CMMI provides guidance to engineering organisations in developing and improving processes. CMMI also provides a standard set of practices against which organisations can assess their processes.

CMMI comes in two basic flavours: staged and continuous.

Staged CMMI is the better known, with its five levels of organisational maturity (Exhibit 1). This enables comparisons between organisations and offers a proven sequence for improvement. As the diagram illustrates, moving up the maturity level scale can lead to improved predictability and productivity. Continuous representation of CMMI allows organisations to select the order of improvements that best meet its business objectives and mitigate areas of risk. Both CMMI representations are designed to provide equivalent results.

CMMI Maturity Levels, Process Areas and Predictability

Exhibit 1 - CMMI Maturity Levels, Process Areas and Predictability

CMMI has process area groupings, which describe good practice in Project Management, Engineering, Process Improvement and Integrated Product and Process Development. Within each of the process area groupings there are described levels of maturity in practice that provide a road map for improvements.

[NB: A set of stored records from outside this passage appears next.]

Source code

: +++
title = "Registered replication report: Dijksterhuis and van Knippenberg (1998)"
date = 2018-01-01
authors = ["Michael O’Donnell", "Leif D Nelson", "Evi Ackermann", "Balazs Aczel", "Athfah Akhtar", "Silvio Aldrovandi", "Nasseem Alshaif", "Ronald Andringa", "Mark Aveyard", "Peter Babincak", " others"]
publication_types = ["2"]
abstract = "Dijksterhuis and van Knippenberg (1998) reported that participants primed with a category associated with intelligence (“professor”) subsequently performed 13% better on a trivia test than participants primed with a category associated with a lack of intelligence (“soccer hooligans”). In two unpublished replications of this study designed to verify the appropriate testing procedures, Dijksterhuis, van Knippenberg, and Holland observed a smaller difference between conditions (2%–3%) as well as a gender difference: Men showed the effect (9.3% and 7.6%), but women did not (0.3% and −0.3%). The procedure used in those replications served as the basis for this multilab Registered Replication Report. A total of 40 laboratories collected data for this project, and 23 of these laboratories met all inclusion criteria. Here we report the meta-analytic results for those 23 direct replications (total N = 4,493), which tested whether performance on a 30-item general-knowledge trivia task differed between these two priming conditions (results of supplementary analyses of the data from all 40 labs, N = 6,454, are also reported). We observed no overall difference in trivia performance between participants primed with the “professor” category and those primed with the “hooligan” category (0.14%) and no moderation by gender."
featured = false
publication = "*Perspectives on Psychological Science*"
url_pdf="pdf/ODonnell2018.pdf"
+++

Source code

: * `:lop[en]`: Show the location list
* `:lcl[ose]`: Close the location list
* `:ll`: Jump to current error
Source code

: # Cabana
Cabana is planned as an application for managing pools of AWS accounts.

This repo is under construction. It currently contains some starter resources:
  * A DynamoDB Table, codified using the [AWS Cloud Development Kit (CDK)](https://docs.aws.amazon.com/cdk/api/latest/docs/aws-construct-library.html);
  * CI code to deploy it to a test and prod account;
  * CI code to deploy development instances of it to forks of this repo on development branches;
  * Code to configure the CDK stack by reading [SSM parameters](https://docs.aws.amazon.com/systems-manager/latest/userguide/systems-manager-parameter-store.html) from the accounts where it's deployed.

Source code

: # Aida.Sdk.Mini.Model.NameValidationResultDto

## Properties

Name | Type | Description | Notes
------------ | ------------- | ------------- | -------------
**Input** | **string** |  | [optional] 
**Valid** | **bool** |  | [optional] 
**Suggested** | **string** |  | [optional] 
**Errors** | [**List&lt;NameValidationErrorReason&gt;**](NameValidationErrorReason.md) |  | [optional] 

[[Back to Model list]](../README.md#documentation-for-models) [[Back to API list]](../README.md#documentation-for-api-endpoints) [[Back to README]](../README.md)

CMMI is built on the premise that the quality of a system is highly influenced by the quality of the process used to acquire, develop and maintain it. CMMI therefore focuses primarily on process and process improvement.

Background to NCR Dundee

NCR, founded in 1884, manufactured the world's first cash register. It is now a multi-national organisation involved in providing solutions that are designed specifically to enable NCR's customers to build, expand and enhance their relationships with their customers by facilitating transactions and transforming data from transactions into useful business information.

Today, NCR has 28,500 employees worldwide and revenue of $6 billion. NCR is made up of 5 different business units. The NCR plant in Dundee Scotland is part of NCR's Financial Solutions Group business unit. It employs 1500 people and is NCR's headquarters for the design and development of Financial Self Service Products, the most recognisable product being the Automated Teller Machine (ATM).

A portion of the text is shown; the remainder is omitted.